Problem to solve: Whenever "sample" appears in a line, please copy that line from the data.

Information given:
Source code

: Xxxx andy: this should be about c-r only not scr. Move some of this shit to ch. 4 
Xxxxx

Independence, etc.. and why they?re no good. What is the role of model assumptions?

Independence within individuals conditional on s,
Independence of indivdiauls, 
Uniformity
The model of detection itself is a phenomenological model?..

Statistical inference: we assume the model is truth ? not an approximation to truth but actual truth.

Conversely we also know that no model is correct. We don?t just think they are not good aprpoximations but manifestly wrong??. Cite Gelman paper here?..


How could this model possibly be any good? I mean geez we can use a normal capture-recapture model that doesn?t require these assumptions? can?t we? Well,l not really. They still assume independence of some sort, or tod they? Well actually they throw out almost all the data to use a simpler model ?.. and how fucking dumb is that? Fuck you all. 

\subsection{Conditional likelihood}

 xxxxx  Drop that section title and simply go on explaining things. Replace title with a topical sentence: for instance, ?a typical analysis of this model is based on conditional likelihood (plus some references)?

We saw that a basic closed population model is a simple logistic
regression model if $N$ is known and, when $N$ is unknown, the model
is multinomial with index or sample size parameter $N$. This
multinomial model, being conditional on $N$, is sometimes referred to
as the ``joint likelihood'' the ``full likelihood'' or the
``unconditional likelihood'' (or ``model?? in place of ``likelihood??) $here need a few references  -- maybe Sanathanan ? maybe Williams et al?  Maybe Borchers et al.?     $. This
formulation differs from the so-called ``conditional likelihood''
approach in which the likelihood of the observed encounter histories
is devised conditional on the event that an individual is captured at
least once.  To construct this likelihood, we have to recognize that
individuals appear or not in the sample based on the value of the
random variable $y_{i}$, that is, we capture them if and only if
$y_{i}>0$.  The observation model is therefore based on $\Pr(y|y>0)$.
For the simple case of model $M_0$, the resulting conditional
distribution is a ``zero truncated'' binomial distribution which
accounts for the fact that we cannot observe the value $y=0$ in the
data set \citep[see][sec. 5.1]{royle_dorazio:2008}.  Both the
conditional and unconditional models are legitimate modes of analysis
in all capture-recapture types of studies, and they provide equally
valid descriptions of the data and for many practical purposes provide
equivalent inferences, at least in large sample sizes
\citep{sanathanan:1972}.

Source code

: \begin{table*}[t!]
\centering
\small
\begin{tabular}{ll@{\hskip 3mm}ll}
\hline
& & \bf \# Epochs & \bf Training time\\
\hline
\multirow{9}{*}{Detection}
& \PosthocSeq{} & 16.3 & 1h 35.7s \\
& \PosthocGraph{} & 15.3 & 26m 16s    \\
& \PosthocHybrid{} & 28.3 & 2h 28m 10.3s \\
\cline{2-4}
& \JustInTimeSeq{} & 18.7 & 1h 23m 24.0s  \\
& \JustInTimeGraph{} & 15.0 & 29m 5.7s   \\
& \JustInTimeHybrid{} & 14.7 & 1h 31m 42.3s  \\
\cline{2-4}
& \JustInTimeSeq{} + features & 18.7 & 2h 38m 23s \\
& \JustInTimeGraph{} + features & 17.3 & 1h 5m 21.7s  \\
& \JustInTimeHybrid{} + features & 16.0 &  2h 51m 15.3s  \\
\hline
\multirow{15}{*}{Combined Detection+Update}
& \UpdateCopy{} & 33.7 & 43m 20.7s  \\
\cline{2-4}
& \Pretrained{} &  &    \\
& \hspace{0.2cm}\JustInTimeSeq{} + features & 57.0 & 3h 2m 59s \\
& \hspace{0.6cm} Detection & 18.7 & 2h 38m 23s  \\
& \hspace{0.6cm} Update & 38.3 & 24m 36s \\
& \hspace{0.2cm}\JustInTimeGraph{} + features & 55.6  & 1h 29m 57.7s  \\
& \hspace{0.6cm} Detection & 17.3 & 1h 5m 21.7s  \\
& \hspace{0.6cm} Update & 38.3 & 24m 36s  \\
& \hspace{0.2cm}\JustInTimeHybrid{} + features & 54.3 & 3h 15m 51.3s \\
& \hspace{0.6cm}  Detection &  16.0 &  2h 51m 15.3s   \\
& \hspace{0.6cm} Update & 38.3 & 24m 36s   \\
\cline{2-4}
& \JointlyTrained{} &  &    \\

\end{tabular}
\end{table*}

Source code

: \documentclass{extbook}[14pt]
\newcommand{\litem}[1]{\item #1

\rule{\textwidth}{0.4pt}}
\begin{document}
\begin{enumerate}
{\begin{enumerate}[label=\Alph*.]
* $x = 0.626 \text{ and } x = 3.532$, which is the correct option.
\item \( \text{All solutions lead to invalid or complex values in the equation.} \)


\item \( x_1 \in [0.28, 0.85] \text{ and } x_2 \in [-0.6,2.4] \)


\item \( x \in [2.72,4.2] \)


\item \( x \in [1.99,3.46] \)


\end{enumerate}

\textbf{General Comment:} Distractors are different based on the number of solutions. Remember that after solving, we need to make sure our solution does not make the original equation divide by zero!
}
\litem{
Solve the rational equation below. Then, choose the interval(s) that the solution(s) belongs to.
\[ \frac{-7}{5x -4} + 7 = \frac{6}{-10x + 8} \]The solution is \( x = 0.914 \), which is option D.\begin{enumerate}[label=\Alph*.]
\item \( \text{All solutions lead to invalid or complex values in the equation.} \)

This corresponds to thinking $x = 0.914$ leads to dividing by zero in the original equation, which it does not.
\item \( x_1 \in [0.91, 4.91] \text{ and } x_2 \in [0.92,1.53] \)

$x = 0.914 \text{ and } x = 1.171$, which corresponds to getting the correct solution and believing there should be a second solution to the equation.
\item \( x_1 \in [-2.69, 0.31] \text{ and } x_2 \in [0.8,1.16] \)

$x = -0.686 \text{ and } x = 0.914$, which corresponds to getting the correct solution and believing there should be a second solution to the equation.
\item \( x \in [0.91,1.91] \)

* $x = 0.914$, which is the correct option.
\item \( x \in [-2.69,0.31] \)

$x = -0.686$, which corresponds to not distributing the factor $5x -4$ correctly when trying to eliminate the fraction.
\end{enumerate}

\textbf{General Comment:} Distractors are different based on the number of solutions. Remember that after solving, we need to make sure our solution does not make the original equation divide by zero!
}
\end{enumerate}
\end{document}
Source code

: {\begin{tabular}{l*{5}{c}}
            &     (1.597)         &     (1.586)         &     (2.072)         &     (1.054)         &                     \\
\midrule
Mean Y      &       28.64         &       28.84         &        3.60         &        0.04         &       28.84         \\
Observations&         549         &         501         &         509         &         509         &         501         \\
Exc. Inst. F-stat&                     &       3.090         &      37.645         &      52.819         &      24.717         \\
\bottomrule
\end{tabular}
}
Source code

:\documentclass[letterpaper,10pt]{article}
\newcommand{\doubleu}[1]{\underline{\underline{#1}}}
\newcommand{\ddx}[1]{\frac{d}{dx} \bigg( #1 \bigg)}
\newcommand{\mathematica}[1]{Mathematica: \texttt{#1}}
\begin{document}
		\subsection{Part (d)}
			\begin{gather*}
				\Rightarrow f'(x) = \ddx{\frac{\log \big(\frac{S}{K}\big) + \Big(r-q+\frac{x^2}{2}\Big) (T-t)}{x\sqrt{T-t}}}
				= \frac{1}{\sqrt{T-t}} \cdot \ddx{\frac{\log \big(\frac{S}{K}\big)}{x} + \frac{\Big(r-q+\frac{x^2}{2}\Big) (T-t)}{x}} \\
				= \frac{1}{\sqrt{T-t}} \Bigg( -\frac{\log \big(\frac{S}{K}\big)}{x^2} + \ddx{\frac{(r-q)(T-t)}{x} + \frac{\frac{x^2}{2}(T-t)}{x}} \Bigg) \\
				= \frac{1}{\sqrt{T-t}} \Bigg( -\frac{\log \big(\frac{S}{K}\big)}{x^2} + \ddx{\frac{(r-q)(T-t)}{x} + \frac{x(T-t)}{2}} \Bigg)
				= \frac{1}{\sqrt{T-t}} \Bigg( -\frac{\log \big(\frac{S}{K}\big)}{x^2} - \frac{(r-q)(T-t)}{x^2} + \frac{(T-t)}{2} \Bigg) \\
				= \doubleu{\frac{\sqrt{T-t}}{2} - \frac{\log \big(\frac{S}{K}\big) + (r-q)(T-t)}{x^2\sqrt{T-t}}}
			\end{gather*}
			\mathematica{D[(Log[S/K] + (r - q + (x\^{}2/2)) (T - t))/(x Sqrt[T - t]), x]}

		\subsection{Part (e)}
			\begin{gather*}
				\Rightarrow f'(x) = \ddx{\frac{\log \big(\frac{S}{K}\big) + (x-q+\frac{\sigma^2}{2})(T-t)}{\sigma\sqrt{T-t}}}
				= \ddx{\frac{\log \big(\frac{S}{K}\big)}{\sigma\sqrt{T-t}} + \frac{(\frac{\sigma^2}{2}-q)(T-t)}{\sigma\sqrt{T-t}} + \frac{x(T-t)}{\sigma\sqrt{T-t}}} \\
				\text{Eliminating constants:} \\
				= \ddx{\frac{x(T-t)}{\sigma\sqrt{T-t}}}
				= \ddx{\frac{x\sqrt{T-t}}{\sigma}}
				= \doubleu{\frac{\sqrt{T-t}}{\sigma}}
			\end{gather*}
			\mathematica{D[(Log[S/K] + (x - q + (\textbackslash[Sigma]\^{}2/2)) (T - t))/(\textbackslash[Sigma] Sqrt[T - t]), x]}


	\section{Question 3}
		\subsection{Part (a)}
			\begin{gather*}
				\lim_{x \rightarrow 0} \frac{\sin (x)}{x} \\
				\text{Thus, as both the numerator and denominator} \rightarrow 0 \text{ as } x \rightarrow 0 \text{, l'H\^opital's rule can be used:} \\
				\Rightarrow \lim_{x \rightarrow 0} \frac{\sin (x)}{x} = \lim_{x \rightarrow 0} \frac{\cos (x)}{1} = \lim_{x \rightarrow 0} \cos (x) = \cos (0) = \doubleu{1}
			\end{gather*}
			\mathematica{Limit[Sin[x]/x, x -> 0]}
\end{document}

Exercise response:
is multinomial with index or sample size parameter $N$. This
individuals appear or not in the sample based on the value of the
equivalent inferences, at least in large sample sizes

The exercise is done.